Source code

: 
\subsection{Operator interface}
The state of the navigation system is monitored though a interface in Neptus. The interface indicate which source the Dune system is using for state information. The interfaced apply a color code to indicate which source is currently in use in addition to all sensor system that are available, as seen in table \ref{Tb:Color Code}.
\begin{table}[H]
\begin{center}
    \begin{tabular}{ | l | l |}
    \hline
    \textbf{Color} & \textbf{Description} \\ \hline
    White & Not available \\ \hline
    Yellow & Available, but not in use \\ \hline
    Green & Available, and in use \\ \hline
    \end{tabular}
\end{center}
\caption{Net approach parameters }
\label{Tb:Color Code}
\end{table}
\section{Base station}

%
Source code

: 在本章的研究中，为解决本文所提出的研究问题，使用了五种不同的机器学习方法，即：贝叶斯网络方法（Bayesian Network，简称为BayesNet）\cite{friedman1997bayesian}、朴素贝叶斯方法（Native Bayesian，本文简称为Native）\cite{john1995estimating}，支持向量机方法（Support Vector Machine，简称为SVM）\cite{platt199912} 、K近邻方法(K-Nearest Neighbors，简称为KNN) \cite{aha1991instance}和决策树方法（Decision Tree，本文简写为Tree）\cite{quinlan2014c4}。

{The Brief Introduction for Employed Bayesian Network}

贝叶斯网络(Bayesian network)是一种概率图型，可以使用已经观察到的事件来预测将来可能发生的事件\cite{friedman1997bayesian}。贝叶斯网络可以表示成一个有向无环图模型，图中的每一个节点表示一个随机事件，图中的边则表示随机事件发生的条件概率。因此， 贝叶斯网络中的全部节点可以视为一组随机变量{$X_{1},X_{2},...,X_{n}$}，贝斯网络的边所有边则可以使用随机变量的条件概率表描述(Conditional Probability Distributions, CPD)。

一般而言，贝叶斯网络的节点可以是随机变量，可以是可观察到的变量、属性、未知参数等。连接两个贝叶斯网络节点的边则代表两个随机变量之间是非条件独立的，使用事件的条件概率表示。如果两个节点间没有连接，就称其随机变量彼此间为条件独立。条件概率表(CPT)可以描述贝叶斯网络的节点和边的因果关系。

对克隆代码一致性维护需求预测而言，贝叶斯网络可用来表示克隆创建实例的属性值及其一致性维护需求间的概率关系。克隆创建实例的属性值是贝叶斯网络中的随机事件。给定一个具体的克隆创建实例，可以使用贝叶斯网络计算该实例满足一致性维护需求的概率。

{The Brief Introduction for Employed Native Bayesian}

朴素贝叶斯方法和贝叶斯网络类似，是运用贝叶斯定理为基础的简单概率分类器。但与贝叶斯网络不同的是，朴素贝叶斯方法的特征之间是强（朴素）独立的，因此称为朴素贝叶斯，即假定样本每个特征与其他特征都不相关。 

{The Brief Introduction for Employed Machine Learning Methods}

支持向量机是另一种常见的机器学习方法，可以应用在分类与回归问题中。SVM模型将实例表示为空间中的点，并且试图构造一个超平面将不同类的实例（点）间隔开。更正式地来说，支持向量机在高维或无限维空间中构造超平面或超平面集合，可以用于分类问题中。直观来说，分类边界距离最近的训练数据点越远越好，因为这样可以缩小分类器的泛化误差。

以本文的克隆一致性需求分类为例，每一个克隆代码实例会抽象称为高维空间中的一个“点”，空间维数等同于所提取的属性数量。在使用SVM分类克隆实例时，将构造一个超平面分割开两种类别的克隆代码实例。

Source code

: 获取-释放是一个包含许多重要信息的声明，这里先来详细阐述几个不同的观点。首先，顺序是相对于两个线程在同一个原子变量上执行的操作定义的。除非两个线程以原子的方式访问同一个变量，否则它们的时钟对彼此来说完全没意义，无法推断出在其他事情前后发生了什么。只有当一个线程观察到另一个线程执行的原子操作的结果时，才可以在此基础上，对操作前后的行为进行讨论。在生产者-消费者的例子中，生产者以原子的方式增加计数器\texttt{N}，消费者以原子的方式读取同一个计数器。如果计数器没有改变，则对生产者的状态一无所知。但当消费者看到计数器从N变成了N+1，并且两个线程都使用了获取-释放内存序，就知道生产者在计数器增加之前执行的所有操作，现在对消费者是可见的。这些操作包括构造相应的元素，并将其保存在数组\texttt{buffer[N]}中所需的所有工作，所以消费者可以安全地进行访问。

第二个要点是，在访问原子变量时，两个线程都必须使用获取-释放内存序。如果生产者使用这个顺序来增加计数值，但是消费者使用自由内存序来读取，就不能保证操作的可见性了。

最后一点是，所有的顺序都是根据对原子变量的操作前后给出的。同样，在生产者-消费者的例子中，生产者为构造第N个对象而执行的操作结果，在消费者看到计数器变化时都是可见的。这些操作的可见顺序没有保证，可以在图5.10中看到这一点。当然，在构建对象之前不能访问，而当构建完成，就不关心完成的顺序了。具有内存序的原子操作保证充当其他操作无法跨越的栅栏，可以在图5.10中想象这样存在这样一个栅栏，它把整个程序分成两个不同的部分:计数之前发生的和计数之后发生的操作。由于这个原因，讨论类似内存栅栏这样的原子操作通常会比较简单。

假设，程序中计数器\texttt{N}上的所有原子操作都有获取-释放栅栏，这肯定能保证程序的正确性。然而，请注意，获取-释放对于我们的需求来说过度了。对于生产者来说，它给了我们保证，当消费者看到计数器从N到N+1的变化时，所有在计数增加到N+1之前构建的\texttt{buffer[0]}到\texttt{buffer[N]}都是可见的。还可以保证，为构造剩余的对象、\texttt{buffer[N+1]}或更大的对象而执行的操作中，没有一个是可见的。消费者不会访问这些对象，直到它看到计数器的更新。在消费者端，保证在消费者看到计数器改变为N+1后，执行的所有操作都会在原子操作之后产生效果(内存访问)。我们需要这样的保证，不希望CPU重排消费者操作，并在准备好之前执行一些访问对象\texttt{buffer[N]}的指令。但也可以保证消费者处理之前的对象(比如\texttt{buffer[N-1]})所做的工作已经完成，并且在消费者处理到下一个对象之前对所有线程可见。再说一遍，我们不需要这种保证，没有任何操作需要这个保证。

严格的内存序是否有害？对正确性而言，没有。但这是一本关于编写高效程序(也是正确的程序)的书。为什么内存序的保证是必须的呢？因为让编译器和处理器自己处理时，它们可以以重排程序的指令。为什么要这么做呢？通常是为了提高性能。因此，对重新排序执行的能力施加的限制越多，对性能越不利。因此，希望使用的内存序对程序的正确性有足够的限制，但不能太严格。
______________________________
# Work to be completed:
Would you tally the lines above holding "Introduction" and reply with the total alone?

# Response to the task:
3